#### [Instructions to follow]
Count how many lines of the data include the string "they", then say that number and stop.

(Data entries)
******************************
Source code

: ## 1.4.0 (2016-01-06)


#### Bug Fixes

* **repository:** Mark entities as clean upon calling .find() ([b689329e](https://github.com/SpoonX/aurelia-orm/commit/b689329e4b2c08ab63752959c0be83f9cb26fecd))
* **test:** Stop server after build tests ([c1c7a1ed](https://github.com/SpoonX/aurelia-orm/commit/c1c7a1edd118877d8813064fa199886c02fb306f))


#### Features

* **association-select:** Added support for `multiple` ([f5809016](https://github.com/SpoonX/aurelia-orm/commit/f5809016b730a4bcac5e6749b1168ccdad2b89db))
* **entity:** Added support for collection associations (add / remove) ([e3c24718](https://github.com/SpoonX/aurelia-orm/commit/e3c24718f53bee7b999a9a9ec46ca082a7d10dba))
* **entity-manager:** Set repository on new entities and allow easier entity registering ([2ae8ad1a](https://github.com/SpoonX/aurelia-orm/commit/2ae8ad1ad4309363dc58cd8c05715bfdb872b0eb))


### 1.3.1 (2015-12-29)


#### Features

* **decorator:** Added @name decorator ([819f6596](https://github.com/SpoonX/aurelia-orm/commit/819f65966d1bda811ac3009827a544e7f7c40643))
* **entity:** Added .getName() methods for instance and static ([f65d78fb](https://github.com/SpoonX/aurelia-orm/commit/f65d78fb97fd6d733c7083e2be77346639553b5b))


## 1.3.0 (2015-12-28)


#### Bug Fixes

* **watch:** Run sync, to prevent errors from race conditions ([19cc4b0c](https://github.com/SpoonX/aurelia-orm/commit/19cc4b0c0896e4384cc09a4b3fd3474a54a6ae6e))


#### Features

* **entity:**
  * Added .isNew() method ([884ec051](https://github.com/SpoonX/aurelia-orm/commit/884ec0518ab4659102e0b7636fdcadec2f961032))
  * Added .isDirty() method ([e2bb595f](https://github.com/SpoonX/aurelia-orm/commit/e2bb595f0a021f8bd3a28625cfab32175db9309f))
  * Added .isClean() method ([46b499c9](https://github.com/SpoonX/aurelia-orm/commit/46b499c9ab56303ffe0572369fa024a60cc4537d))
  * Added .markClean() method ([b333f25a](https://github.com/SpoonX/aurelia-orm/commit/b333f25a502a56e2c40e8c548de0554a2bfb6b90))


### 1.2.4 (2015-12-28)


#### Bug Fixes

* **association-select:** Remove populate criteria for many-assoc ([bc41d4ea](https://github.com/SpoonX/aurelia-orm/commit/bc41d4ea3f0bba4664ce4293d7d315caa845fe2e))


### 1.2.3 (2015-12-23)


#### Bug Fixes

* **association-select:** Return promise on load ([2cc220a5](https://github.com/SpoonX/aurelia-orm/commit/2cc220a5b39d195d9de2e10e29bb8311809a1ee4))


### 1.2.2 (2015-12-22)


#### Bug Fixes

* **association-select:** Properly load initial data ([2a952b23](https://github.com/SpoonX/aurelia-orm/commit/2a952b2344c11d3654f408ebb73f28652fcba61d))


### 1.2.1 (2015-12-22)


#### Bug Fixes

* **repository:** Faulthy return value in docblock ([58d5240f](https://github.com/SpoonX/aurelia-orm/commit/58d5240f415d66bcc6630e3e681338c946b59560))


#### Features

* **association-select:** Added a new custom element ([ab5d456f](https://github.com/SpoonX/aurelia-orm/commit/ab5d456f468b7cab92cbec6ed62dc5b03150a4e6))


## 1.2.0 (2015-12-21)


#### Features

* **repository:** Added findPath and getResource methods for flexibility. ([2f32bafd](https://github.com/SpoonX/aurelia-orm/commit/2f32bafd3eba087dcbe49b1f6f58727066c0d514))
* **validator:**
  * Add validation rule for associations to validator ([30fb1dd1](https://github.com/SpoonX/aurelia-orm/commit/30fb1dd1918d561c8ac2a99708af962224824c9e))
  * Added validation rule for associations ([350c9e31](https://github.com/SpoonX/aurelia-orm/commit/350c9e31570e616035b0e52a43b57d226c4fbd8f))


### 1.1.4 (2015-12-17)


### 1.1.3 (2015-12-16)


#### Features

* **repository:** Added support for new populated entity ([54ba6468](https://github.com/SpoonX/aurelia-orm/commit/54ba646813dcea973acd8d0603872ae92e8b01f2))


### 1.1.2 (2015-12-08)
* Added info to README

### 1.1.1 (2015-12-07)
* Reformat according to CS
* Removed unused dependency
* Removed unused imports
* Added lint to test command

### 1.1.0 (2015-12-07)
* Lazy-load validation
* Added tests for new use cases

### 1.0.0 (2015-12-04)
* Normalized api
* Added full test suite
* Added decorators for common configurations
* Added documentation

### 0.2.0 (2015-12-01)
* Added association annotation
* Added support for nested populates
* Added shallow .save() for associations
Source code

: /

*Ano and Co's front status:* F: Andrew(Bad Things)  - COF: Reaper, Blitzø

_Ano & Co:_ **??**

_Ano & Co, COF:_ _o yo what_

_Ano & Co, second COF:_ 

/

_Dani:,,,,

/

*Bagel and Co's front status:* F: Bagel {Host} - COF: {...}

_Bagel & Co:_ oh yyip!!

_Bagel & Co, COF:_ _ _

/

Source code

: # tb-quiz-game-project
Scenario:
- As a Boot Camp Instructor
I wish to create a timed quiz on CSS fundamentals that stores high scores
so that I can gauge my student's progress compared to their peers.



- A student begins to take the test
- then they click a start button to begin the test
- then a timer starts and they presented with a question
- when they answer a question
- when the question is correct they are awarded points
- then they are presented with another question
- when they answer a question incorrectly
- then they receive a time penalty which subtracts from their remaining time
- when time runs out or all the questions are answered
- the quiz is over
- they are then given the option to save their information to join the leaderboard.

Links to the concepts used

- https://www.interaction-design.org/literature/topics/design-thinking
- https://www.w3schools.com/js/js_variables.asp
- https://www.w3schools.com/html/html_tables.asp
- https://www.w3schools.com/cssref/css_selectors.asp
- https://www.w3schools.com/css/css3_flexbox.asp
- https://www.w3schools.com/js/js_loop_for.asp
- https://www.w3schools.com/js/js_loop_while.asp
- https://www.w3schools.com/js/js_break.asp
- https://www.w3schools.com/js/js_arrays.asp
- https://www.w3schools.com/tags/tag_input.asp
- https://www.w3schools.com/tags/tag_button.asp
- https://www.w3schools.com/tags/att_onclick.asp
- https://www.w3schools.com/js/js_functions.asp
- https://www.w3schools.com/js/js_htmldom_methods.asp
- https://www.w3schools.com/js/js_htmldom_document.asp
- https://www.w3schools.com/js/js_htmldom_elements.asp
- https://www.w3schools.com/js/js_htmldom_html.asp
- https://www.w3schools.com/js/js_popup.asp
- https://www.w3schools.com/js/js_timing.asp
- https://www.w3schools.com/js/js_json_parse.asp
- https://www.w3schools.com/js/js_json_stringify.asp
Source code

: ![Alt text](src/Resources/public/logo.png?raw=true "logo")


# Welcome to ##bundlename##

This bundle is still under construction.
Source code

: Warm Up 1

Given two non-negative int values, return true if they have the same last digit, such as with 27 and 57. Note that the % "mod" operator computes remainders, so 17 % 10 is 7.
******************************
#### [Task result]
9